## Your assignment:
For this exercise, write out every entry exactly and leave the pictures out.

## Stored data entries:
Content starts
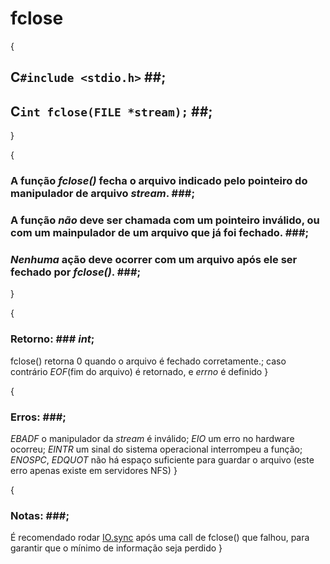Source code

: # fclose #

{
## C`#include <stdio.h>` ##;
## C`int fclose(FILE *stream);` ##;
}

{
### A função _fclose()_ fecha o arquivo indicado pelo pointeiro do manipulador de arquivo _stream_. ###;
### A função *não* deve ser chamada com um pointeiro inválido, ou com um mainpulador de um arquivo que já foi fechado. ###;
### *Nenhuma* ação deve ocorrer com um arquivo após ele ser fechado por _fclose()_. ###;
}

{
### Retorno: ### _int_;
fclose() retorna 0 quando o arquivo é fechado corretamente.;
caso contrário _EOF_(fim do arquivo) é retornado, e _errno_ é definido
}

{
### Erros: ###;
_EBADF_ o manipulador da _stream_ é inválido;
_EIO_ um erro no hardware ocorreu;
_EINTR_ um sinal do sistema operacional interrompeu a função;
_ENOSPC_, _EDQUOT_ não há espaço suficiente para guardar o arquivo (este erro apenas existe em servidores NFS)
}

{
### Notas: ###;
É recomendado rodar [IO.sync](../IO/sync.html) após uma call de fclose() que falhou, para garantir que o mínimo de informação seja perdido
}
Content ends
## Response box:
Source code

: # fclose #

{
## C`#include <stdio.h>` ##;
## C`int fclose(FILE *stream);` ##;
}

{
### A função _fclose()_ fecha o arquivo indicado pelo pointeiro do manipulador de arquivo _stream_. ###;
### A função *não* deve ser chamada com um pointeiro inválido, ou com um mainpulador de um arquivo que já foi fechado. ###;
### *Nenhuma* ação deve ocorrer com um arquivo após ele ser fechado por _fclose()_. ###;
}

{
### Retorno: ### _int_;
fclose() retorna 0 quando o arquivo é fechado corretamente.;
caso contrário _EOF_(fim do arquivo) é retornado, e _errno_ é definido
}

{
### Erros: ###;
_EBADF_ o manipulador da _stream_ é inválido;
_EIO_ um erro no hardware ocorreu;
_EINTR_ um sinal do sistema operacional interrompeu a função;
_ENOSPC_, _EDQUOT_ não há espaço suficiente para guardar o arquivo (este erro apenas existe em servidores NFS)
}

{
### Notas: ###;
É recomendado rodar [IO.sync](../IO/sync.html) após uma call de fclose() que falhou, para garantir que o mínimo de informação seja perdido
}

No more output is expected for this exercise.